» Action item
Copy out each line of the entries below in which the string "retrieved" appears.

» Exercise inputs
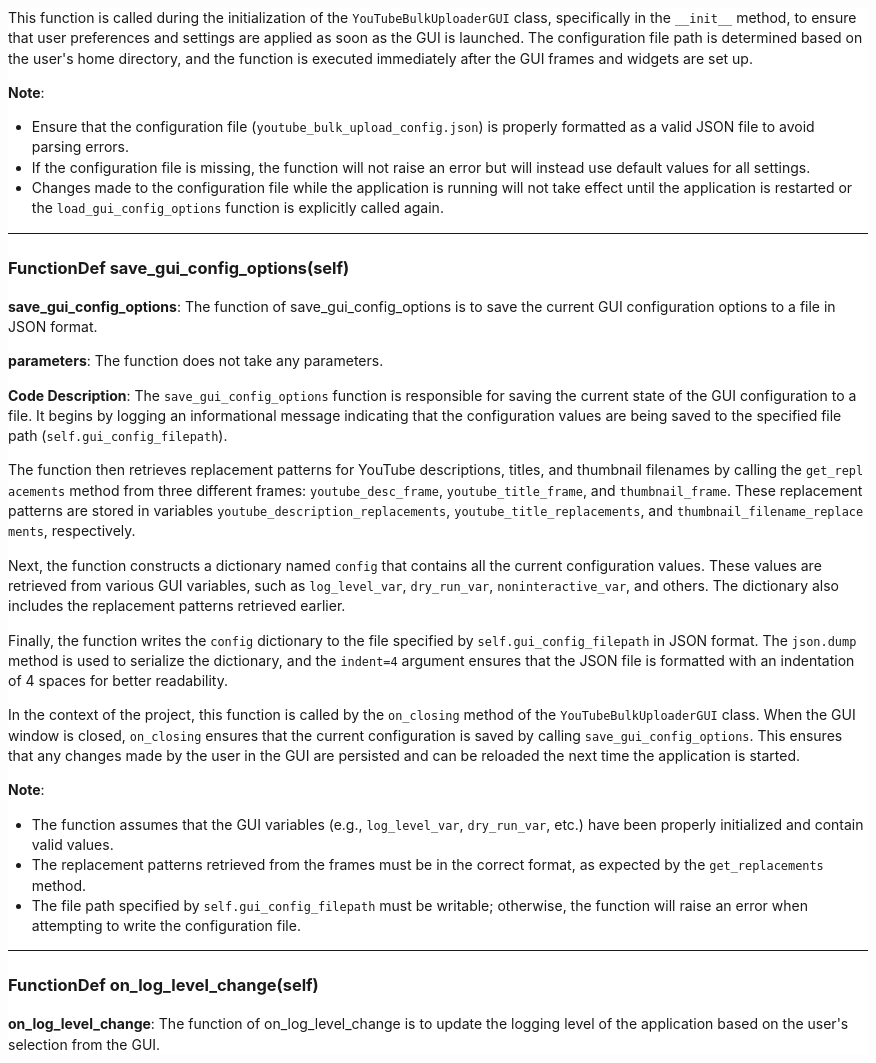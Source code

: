 This function is called during the initialization of the `YouTubeBulkUploaderGUI` class, specifically in the `__init__` method, to ensure that user preferences and settings are applied as soon as the GUI is launched. The configuration file path is determined based on the user's home directory, and the function is executed immediately after the GUI frames and widgets are set up.

**Note**: 
- Ensure that the configuration file (`youtube_bulk_upload_config.json`) is properly formatted as a valid JSON file to avoid parsing errors.
- If the configuration file is missing, the function will not raise an error but will instead use default values for all settings.
- Changes made to the configuration file while the application is running will not take effect until the application is restarted or the `load_gui_config_options` function is explicitly called again.
***
### FunctionDef save_gui_config_options(self)
**save_gui_config_options**: The function of save_gui_config_options is to save the current GUI configuration options to a file in JSON format.

**parameters**: The function does not take any parameters.

**Code Description**: The `save_gui_config_options` function is responsible for saving the current state of the GUI configuration to a file. It begins by logging an informational message indicating that the configuration values are being saved to the specified file path (`self.gui_config_filepath`). 

The function then retrieves replacement patterns for YouTube descriptions, titles, and thumbnail filenames by calling the `get_replacements` method from three different frames: `youtube_desc_frame`, `youtube_title_frame`, and `thumbnail_frame`. These replacement patterns are stored in variables `youtube_description_replacements`, `youtube_title_replacements`, and `thumbnail_filename_replacements`, respectively.

Next, the function constructs a dictionary named `config` that contains all the current configuration values. These values are retrieved from various GUI variables, such as `log_level_var`, `dry_run_var`, `noninteractive_var`, and others. The dictionary also includes the replacement patterns retrieved earlier.

Finally, the function writes the `config` dictionary to the file specified by `self.gui_config_filepath` in JSON format. The `json.dump` method is used to serialize the dictionary, and the `indent=4` argument ensures that the JSON file is formatted with an indentation of 4 spaces for better readability.

In the context of the project, this function is called by the `on_closing` method of the `YouTubeBulkUploaderGUI` class. When the GUI window is closed, `on_closing` ensures that the current configuration is saved by calling `save_gui_config_options`. This ensures that any changes made by the user in the GUI are persisted and can be reloaded the next time the application is started.

**Note**: 
- The function assumes that the GUI variables (e.g., `log_level_var`, `dry_run_var`, etc.) have been properly initialized and contain valid values.
- The replacement patterns retrieved from the frames must be in the correct format, as expected by the `get_replacements` method.
- The file path specified by `self.gui_config_filepath` must be writable; otherwise, the function will raise an error when attempting to write the configuration file.
***
### FunctionDef on_log_level_change(self)
**on_log_level_change**: The function of on_log_level_change is to update the logging level of the application based on the user's selection from the GUI.
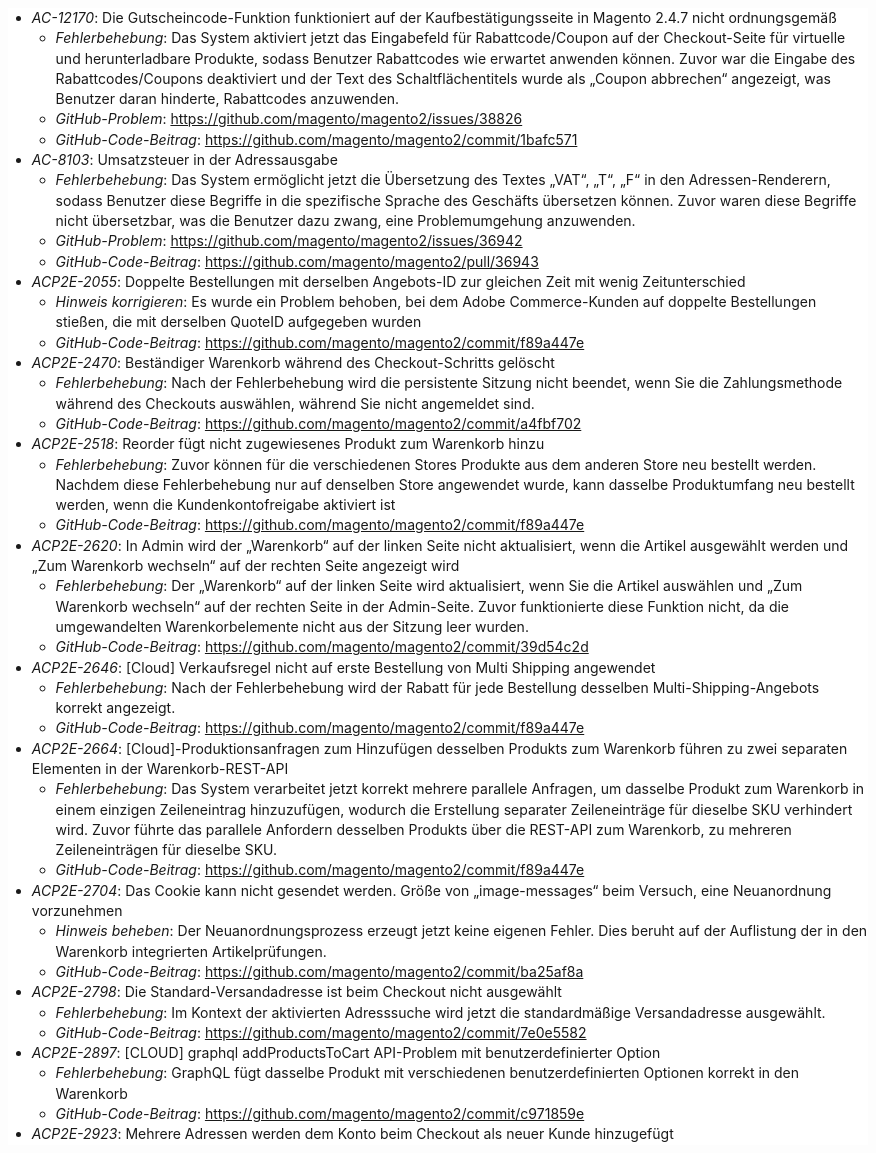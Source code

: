 * _AC-12170_: Die Gutscheincode-Funktion funktioniert auf der Kaufbestätigungsseite in Magento 2.4.7 nicht ordnungsgemäß
   * _Fehlerbehebung_: Das System aktiviert jetzt das Eingabefeld für Rabattcode/Coupon auf der Checkout-Seite für virtuelle und herunterladbare Produkte, sodass Benutzer Rabattcodes wie erwartet anwenden können. Zuvor war die Eingabe des Rabattcodes/Coupons deaktiviert und der Text des Schaltflächentitels wurde als „Coupon abbrechen“ angezeigt, was Benutzer daran hinderte, Rabattcodes anzuwenden.
   * _GitHub-Problem_: <https://github.com/magento/magento2/issues/38826>
   * _GitHub-Code-Beitrag_: <https://github.com/magento/magento2/commit/1bafc571>
* _AC-8103_: Umsatzsteuer in der Adressausgabe
   * _Fehlerbehebung_: Das System ermöglicht jetzt die Übersetzung des Textes „VAT“, „T“, „F“ in den Adressen-Renderern, sodass Benutzer diese Begriffe in die spezifische Sprache des Geschäfts übersetzen können. Zuvor waren diese Begriffe nicht übersetzbar, was die Benutzer dazu zwang, eine Problemumgehung anzuwenden.
   * _GitHub-Problem_: <https://github.com/magento/magento2/issues/36942>
   * _GitHub-Code-Beitrag_: <https://github.com/magento/magento2/pull/36943>
* _ACP2E-2055_: Doppelte Bestellungen mit derselben Angebots-ID zur gleichen Zeit mit wenig Zeitunterschied
   * _Hinweis korrigieren_: Es wurde ein Problem behoben, bei dem Adobe Commerce-Kunden auf doppelte Bestellungen stießen, die mit derselben QuoteID aufgegeben wurden
   * _GitHub-Code-Beitrag_: <https://github.com/magento/magento2/commit/f89a447e>
* _ACP2E-2470_: Beständiger Warenkorb während des Checkout-Schritts gelöscht
   * _Fehlerbehebung_: Nach der Fehlerbehebung wird die persistente Sitzung nicht beendet, wenn Sie die Zahlungsmethode während des Checkouts auswählen, während Sie nicht angemeldet sind.
   * _GitHub-Code-Beitrag_: <https://github.com/magento/magento2/commit/a4fbf702>
* _ACP2E-2518_: Reorder fügt nicht zugewiesenes Produkt zum Warenkorb hinzu
   * _Fehlerbehebung_: Zuvor können für die verschiedenen Stores Produkte aus dem anderen Store neu bestellt werden. Nachdem diese Fehlerbehebung nur auf denselben Store angewendet wurde, kann dasselbe Produktumfang neu bestellt werden, wenn die Kundenkontofreigabe aktiviert ist
   * _GitHub-Code-Beitrag_: <https://github.com/magento/magento2/commit/f89a447e>
* _ACP2E-2620_: In Admin wird der „Warenkorb“ auf der linken Seite nicht aktualisiert, wenn die Artikel ausgewählt werden und „Zum Warenkorb wechseln“ auf der rechten Seite angezeigt wird
   * _Fehlerbehebung_: Der „Warenkorb“ auf der linken Seite wird aktualisiert, wenn Sie die Artikel auswählen und „Zum Warenkorb wechseln“ auf der rechten Seite in der Admin-Seite. Zuvor funktionierte diese Funktion nicht, da die umgewandelten Warenkorbelemente nicht aus der Sitzung leer wurden.
   * _GitHub-Code-Beitrag_: <https://github.com/magento/magento2/commit/39d54c2d>
* _ACP2E-2646_: [Cloud] Verkaufsregel nicht auf erste Bestellung von Multi Shipping angewendet
   * _Fehlerbehebung_: Nach der Fehlerbehebung wird der Rabatt für jede Bestellung desselben Multi-Shipping-Angebots korrekt angezeigt.
   * _GitHub-Code-Beitrag_: <https://github.com/magento/magento2/commit/f89a447e>
* _ACP2E-2664_: [Cloud]-Produktionsanfragen zum Hinzufügen desselben Produkts zum Warenkorb führen zu zwei separaten Elementen in der Warenkorb-REST-API
   * _Fehlerbehebung_: Das System verarbeitet jetzt korrekt mehrere parallele Anfragen, um dasselbe Produkt zum Warenkorb in einem einzigen Zeileneintrag hinzuzufügen, wodurch die Erstellung separater Zeileneinträge für dieselbe SKU verhindert wird. Zuvor führte das parallele Anfordern desselben Produkts über die REST-API zum Warenkorb, zu mehreren Zeileneinträgen für dieselbe SKU.
   * _GitHub-Code-Beitrag_: <https://github.com/magento/magento2/commit/f89a447e>
* _ACP2E-2704_: Das Cookie kann nicht gesendet werden. Größe von „image-messages“ beim Versuch, eine Neuanordnung vorzunehmen
   * _Hinweis beheben_: Der Neuanordnungsprozess erzeugt jetzt keine eigenen Fehler. Dies beruht auf der Auflistung der in den Warenkorb integrierten Artikelprüfungen.
   * _GitHub-Code-Beitrag_: <https://github.com/magento/magento2/commit/ba25af8a>
* _ACP2E-2798_: Die Standard-Versandadresse ist beim Checkout nicht ausgewählt
   * _Fehlerbehebung_: Im Kontext der aktivierten Adresssuche wird jetzt die standardmäßige Versandadresse ausgewählt.
   * _GitHub-Code-Beitrag_: <https://github.com/magento/magento2/commit/7e0e5582>
* _ACP2E-2897_: [CLOUD] graphql addProductsToCart API-Problem mit benutzerdefinierter Option
   * _Fehlerbehebung_: GraphQL fügt dasselbe Produkt mit verschiedenen benutzerdefinierten Optionen korrekt in den Warenkorb
   * _GitHub-Code-Beitrag_: <https://github.com/magento/magento2/commit/c971859e>
* _ACP2E-2923_: Mehrere Adressen werden dem Konto beim Checkout als neuer Kunde hinzugefügt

» Result
Next, the function constructs a dictionary named `config` that contains all the current configuration values. These values are retrieved from various GUI variables, such as `log_level_var`, `dry_run_var`, `noninteractive_var`, and others. The dictionary also includes the replacement patterns retrieved earlier.
- The replacement patterns retrieved from the frames must be in the correct format, as expected by the `get_replacements` method.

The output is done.